Avec l'installation Night
Show for Angel nous avons réalisé une transformation
complète d'un bâtiment public: les bains désaffectés
Hornsey Road Baths à Londres. Ce bâtiment délabré
de trois étages d'environ 3000 m2, ce sanctuaire contemporain de
l'eau, vaste et vide, abandonné, avait glissé dans le mystère.
Dans ce lieu nous avons projeté
des rêves. Les visiteurs étaient invités à pénétrer
dans ces rêves. Nous y avons incorporé une mémoire
intérieure, une sorte de Genèse réinventée
émanant de la figure intersexuelle de l'Ange.
Le bâtiment était totalement
obscurci. Encore une fois, le visible émergeait de la Nuit. Des
spots de théâtre ou des projections éclairaient des
fragments de cet espace enveloppé dans le noir. Les visiteurs se
trouvaient immergés dans des environnements successifs composés
d'images, de sons, de lumières et d'objets. Nous avons utilisé
des photographies grand format, des images et des sons électroniques
et numériques, des projections sur des écrans construits,
des échos de musique instrumentale et de voix disant des textes,
ainsi que de multiples dispositifs d'éclairage. En état de
transformation perpétuelle, la figure de l'Ange ponctuait les environnements.
Elle était mise en scène dans différentes perspectives
spatiales - de l'immensité de la piscine à l'enfermement
des vestiaires. Elle était entourée de présences ambigües,
piégées entre l'animé et l'inanimé: mannequins
ou animaux empaillés - félins, oiseaux.

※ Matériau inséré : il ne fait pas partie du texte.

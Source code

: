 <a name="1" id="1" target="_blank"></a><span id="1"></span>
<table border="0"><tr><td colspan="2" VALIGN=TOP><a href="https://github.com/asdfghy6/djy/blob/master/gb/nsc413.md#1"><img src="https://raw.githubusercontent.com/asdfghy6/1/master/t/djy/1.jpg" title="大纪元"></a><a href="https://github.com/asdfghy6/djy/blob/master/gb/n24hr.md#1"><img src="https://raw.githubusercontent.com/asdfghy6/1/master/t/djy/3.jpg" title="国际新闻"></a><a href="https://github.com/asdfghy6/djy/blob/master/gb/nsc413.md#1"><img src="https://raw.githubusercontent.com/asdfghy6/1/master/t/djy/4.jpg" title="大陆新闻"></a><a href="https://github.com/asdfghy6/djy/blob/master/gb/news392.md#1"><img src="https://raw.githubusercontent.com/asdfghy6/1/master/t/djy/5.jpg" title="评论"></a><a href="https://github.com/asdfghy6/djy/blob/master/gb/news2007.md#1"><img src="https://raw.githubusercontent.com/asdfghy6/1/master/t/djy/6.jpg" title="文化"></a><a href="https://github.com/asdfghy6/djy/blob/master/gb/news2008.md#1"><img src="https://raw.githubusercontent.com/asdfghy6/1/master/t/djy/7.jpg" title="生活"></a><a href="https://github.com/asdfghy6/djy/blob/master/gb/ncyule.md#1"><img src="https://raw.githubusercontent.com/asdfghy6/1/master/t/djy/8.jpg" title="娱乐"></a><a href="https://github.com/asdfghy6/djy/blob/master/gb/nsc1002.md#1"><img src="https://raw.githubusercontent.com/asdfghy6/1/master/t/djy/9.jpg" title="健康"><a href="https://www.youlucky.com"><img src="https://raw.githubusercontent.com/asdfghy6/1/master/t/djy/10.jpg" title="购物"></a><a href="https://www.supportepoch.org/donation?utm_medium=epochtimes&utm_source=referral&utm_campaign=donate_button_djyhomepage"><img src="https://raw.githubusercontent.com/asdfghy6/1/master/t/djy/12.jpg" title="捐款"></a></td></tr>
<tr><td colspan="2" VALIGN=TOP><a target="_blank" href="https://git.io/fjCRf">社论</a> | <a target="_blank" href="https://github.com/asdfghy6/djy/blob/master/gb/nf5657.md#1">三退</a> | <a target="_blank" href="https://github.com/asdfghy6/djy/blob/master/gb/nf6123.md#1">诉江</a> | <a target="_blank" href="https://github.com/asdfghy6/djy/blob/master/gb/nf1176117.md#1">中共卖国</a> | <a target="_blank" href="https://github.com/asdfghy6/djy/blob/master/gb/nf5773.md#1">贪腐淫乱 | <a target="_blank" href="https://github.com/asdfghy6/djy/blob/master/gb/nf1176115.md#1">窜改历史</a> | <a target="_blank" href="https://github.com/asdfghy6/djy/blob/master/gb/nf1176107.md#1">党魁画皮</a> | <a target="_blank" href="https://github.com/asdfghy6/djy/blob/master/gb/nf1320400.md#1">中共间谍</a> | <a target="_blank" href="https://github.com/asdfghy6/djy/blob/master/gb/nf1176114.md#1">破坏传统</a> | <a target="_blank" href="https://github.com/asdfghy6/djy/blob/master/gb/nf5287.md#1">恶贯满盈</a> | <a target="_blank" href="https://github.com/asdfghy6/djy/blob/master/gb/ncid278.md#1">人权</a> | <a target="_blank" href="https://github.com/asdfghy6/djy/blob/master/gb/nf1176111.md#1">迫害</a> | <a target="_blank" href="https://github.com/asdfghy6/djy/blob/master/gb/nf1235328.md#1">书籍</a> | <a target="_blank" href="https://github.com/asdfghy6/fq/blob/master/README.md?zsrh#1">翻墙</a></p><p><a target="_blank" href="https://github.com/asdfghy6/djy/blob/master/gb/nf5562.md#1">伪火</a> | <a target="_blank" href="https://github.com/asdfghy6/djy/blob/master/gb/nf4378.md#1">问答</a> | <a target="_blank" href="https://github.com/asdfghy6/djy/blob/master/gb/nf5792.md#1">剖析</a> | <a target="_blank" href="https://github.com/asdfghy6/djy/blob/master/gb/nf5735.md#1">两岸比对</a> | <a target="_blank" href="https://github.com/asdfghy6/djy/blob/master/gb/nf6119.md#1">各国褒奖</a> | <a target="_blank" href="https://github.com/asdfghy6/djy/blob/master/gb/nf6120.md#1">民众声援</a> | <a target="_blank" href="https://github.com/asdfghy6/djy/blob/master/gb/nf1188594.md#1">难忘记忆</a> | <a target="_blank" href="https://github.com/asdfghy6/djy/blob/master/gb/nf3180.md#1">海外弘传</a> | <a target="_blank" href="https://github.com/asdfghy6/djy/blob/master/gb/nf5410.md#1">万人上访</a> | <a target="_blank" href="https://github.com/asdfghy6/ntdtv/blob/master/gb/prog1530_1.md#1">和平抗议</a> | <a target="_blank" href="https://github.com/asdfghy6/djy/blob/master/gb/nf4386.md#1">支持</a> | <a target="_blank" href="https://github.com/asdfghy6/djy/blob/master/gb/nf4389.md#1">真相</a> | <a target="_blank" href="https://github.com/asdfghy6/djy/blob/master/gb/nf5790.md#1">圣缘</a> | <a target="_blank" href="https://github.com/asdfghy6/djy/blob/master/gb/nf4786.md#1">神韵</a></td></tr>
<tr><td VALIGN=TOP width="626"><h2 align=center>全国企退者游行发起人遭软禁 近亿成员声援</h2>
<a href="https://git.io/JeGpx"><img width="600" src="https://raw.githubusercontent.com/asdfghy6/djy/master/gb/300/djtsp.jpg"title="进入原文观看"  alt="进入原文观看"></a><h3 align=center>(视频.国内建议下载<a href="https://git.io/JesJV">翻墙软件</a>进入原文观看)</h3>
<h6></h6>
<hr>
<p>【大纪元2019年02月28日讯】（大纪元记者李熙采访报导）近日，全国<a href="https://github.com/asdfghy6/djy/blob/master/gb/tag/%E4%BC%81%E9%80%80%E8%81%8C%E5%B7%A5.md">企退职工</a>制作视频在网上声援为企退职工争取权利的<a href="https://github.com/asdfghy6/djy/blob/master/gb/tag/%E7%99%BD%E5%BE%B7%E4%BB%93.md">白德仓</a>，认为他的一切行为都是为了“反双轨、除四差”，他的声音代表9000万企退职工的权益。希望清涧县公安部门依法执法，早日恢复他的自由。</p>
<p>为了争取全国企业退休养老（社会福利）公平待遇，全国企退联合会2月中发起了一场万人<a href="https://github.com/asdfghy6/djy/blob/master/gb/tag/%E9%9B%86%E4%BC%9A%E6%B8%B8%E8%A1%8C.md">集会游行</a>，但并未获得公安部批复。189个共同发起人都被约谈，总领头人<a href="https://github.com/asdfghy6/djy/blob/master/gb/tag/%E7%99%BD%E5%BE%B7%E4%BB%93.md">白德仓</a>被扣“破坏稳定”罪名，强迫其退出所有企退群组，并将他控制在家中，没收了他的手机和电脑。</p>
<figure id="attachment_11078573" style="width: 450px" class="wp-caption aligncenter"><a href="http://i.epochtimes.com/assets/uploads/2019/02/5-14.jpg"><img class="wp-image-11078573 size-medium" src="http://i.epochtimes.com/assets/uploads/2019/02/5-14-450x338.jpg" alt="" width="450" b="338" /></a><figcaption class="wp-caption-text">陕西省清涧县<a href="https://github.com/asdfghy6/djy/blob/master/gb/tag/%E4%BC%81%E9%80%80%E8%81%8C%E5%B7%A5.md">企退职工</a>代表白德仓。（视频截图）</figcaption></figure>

Elle était
mise en relation avec des extensions corporelles (costumes de théâtre,
armures, ailes), des objets transparents (tubes de verre, bocaux), des
miroirs et des éléments: terre, eau, feu.
Guidés par le son, les visiteurs
traversaient le bâtiment pour découvrir l'une "scène"
après l'autre, comme un film déployé dans l'espace.
Un film dans lequel ils étaient contenus. L'expérience sensorielle
qui accompagnait l'expérience mentale impliquait diverses composantes:
le changement constant de dimensions (de l'intime au vaste, du gros-plan
à la vue générale, de la proximité à
l'interdiction d'approche), les changements de température (du chaud
au frais ou au froid, de l'humide au sec), les chocs visuels ou sonores
(lumière stroboscopique sur un escalier qu'on doit monter, immersion
soudaine dans l'univers quadriphonique de la piscine)... Des stimuli multisensoriels
marquaient ainsi leur voyage de rêve à travers le labyrinthe.